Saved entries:
========================

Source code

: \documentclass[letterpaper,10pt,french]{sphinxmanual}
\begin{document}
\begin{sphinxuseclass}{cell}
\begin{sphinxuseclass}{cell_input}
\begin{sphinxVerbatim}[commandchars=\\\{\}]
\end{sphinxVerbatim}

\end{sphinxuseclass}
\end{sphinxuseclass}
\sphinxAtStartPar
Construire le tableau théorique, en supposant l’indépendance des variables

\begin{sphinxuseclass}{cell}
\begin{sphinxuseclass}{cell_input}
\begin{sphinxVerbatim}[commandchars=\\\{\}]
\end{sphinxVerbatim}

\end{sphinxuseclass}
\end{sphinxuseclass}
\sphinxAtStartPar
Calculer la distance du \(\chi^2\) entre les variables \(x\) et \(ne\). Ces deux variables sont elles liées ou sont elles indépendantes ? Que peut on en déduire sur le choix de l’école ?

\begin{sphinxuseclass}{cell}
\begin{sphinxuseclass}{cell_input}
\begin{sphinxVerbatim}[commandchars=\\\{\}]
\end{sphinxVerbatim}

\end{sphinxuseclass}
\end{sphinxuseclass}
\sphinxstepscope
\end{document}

========================

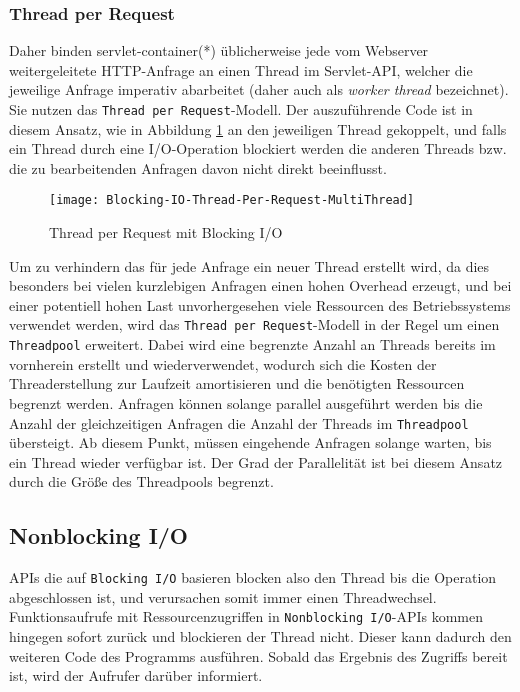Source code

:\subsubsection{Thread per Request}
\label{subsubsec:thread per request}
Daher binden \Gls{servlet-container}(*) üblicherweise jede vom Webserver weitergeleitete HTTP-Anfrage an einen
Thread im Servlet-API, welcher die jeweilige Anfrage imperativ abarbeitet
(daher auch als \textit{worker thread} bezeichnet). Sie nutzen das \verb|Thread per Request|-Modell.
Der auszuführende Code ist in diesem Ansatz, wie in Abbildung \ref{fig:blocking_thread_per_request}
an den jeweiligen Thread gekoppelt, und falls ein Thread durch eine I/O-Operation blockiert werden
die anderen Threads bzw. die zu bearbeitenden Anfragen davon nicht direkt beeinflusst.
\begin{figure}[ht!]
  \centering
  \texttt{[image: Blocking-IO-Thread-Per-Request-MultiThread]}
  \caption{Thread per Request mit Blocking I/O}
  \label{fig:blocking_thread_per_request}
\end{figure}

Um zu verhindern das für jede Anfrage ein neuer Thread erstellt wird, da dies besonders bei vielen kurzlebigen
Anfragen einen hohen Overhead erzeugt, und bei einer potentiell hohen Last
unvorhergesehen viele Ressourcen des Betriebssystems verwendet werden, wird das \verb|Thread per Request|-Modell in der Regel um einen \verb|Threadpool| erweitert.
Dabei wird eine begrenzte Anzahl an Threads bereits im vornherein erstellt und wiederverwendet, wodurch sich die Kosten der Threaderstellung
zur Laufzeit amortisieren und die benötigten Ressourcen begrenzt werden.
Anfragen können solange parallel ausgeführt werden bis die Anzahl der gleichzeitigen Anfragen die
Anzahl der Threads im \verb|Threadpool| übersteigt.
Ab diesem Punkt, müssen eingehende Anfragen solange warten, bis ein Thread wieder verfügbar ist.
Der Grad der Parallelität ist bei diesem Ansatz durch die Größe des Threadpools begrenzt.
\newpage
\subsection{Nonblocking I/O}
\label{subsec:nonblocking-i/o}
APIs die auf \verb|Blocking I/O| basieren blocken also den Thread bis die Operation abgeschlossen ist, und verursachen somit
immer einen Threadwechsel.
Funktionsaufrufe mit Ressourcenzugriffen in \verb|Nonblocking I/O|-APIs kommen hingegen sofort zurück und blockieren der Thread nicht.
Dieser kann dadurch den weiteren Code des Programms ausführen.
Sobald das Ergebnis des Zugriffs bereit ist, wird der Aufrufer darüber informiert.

========================

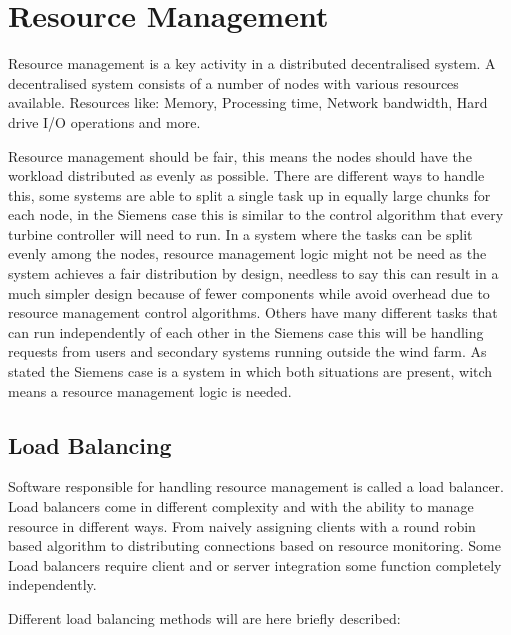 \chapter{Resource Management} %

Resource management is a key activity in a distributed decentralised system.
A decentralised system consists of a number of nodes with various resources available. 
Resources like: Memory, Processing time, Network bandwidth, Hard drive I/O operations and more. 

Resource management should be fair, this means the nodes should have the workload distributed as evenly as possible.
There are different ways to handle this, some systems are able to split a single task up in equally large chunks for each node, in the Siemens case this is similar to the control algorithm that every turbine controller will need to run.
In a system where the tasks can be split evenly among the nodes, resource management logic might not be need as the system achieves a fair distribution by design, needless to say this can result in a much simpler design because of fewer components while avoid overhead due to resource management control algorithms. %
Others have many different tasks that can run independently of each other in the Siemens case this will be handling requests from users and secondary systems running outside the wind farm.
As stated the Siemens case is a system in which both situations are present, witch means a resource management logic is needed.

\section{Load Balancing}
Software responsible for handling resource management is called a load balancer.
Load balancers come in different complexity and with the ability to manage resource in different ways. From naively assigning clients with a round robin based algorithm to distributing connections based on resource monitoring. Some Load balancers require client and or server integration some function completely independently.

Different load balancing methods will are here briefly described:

========================

Task goal: Using the entries above, output exactly the lines between the line holding "Anfragen können solange" and the line holding "Sobald das Ergebnis", end lines included, and nothing more.

Answer box:
Anfragen können solange parallel ausgeführt werden bis die Anzahl der gleichzeitigen Anfragen die
Anzahl der Threads im \verb|Threadpool| übersteigt.
Ab diesem Punkt, müssen eingehende Anfragen solange warten, bis ein Thread wieder verfügbar ist.
Der Grad der Parallelität ist bei diesem Ansatz durch die Größe des Threadpools begrenzt.
\newpage
\subsection{Nonblocking I/O}
\label{subsec:nonblocking-i/o}
APIs die auf \verb|Blocking I/O| basieren blocken also den Thread bis die Operation abgeschlossen ist, und verursachen somit
immer einen Threadwechsel.
Funktionsaufrufe mit Ressourcenzugriffen in \verb|Nonblocking I/O|-APIs kommen hingegen sofort zurück und blockieren der Thread nicht.
Dieser kann dadurch den weiteren Code des Programms ausführen.
Sobald das Ergebnis des Zugriffs bereit ist, wird der Aufrufer darüber informiert.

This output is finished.